Stored records:
******

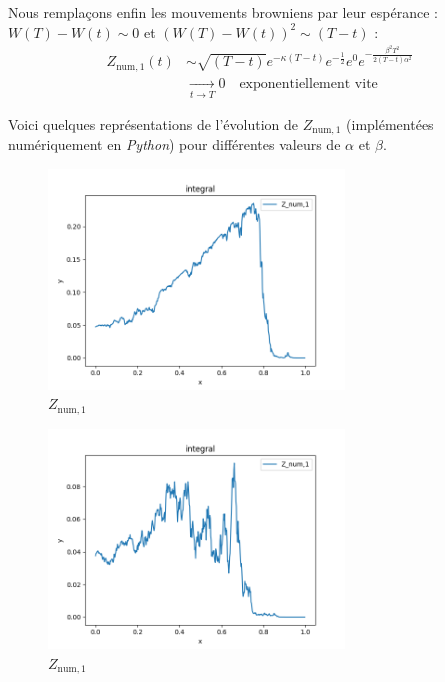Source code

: \documentclass[../finalreport.tex]{subfiles}
\begin{document}
\par Nous remplaçons enfin les mouvements browniens par leur espérance : $W\left(T\right) -  W\left(t\right) \sim 0$ et $  \left( W\left(T\right) -  W\left(t\right) \right)^2 \sim (T - t)$ : 
\begin{displaymath}
	\begin{split}
	Z_{\text{num}, 1} \left( t \right) &\sim \sqrt{(T - t)} e^{- {\kappa} \left( T - t\right)}  e^{ - \frac{1}{2}} e^{0} e^{ - \frac{\beta^2 T^2}{2 (T - t) \alpha^2}} \\
	& \xrightarrow[t \to T]{} 0 \quad \text{exponentiellement vite}
	\end{split}
\end{displaymath}

\par Voici quelques représentations de l'évolution de $Z_{\text{num}, 1}$ (implémentées numériquement en \emph{Python}) pour différentes valeurs de $\alpha$ et $\beta$.
 
\begin{figure}[H]
  \centering
    \includegraphics[width=0.7\textwidth]{images/paradox_1.png}
  \caption{$Z_{\text{num}, 1}$}
\end{figure}

\begin{figure}[H]
  \centering
    \includegraphics[width=0.7\textwidth]{images/paradox_2.png}
  \caption{$Z_{\text{num}, 1}$}
\end{figure}
\end{document}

******

Out of the preceding entries, pull every line containing the string "left".

\par Nous remplaçons enfin les mouvements browniens par leur espérance : $W\left(T\right) -  W\left(t\right) \sim 0$ et $  \left( W\left(T\right) -  W\left(t\right) \right)^2 \sim (T - t)$ : 
	Z_{\text{num}, 1} \left( t \right) &\sim \sqrt{(T - t)} e^{- {\kappa} \left( T - t\right)}  e^{ - \frac{1}{2}} e^{0} e^{ - \frac{\beta^2 T^2}{2 (T - t) \alpha^2}} \\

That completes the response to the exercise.